_Supplied entries_.

_ _ _ _

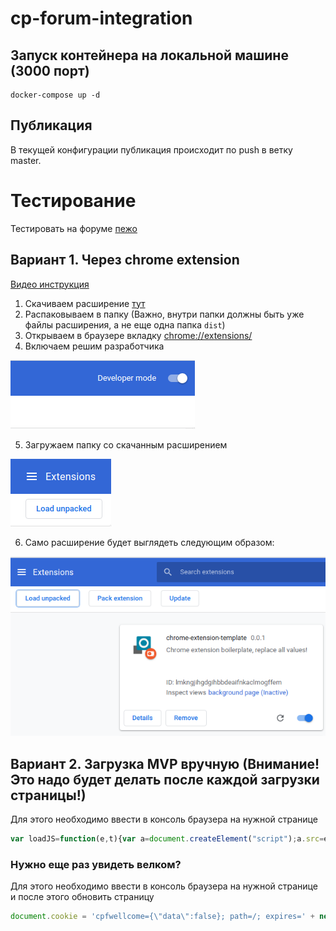 # cp-forum-integration

## Запуск контейнера на локальной машине (3000 порт)
```
docker-compose up -d
```

## Публикация
В текущей конфигурации публикация происходит по push в ветку master.


# Тестирование

Тестировать на форуме [пежо](https://peugeot-club.net/forum/topic/19034/)

## Вариант 1. Через chrome extension

[Видео инструкция](https://www.loom.com/share/b37d0869b3854b06895e1de4f4a78d2f)

1. Скачиваем расширение [тут](https://github.com/B2BFamily/cp-peugeot-ge/releases/latest/download/dist.zip)
2. Распаковываем в папку (Важно, внутри папки должны быть уже файлы расширения, а не еще одна папка `dist`)
3. Открываем в браузере вкладку [chrome://extensions/](chrome://extensions/)
4. Включаем решим разработчика 

![Developer Mode Checkbox](assets/dev_mode.png)

5. Загружаем папку со скачанным расширением 

![Load Unpacked Button](assets/load_unpacked.png)

6. Само расширение будет выглядеть следующим образом: 

![Extension Loaded](assets/ext_loaded.png)

##

## Вариант 2. Загрузка MVP вручную (Внимание! Это надо будет делать после каждой загрузки страницы!)
Для этого необходимо ввести в консоль браузера на нужной странице 
```js
var loadJS=function(e,t){var a=document.createElement("script");a.src=e,t.appendChild(a)};loadJS("https://cpf.tadam.ai/peugeot/peugeotClub.umd.min.js",document.body);
```

### Нужно еще раз увидеть велком?
Для этого необходимо ввести в консоль браузера на нужной странице и после этого обновить страницу
```js
document.cookie = 'cpfwellcome={\"data\":false}; path=/; expires=' + new Date(new Date().getTime() + 60 * 1000 * 60 * 24 * 1).toUTCString();
```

_ _ _ _

_About this task_. Please give again, exactly and only, the lines from the top of the listing above through the line that has "6. Само расширение", with pictures left out.

_Task output_.
 # cp-forum-integration

## Запуск контейнера на локальной машине (3000 порт)
```
docker-compose up -d
```

## Публикация
В текущей конфигурации публикация происходит по push в ветку master.


# Тестирование

Тестировать на форуме [пежо](https://peugeot-club.net/forum/topic/19034/)

## Вариант 1. Через chrome extension

[Видео инструкция](https://www.loom.com/share/b37d0869b3854b06895e1de4f4a78d2f)

1. Скачиваем расширение [тут](https://github.com/B2BFamily/cp-peugeot-ge/releases/latest/download/dist.zip)
2. Распаковываем в папку (Важно, внутри папки должны быть уже файлы расширения, а не еще одна папка `dist`)
3. Открываем в браузере вкладку [chrome://extensions/](chrome://extensions/)
4. Включаем решим разработчика 

![Developer Mode Checkbox](assets/dev_mode.png)

5. Загружаем папку со скачанным расширением 

![Load Unpacked Button](assets/load_unpacked.png)

6. Само расширение будет выглядеть следующим образом: 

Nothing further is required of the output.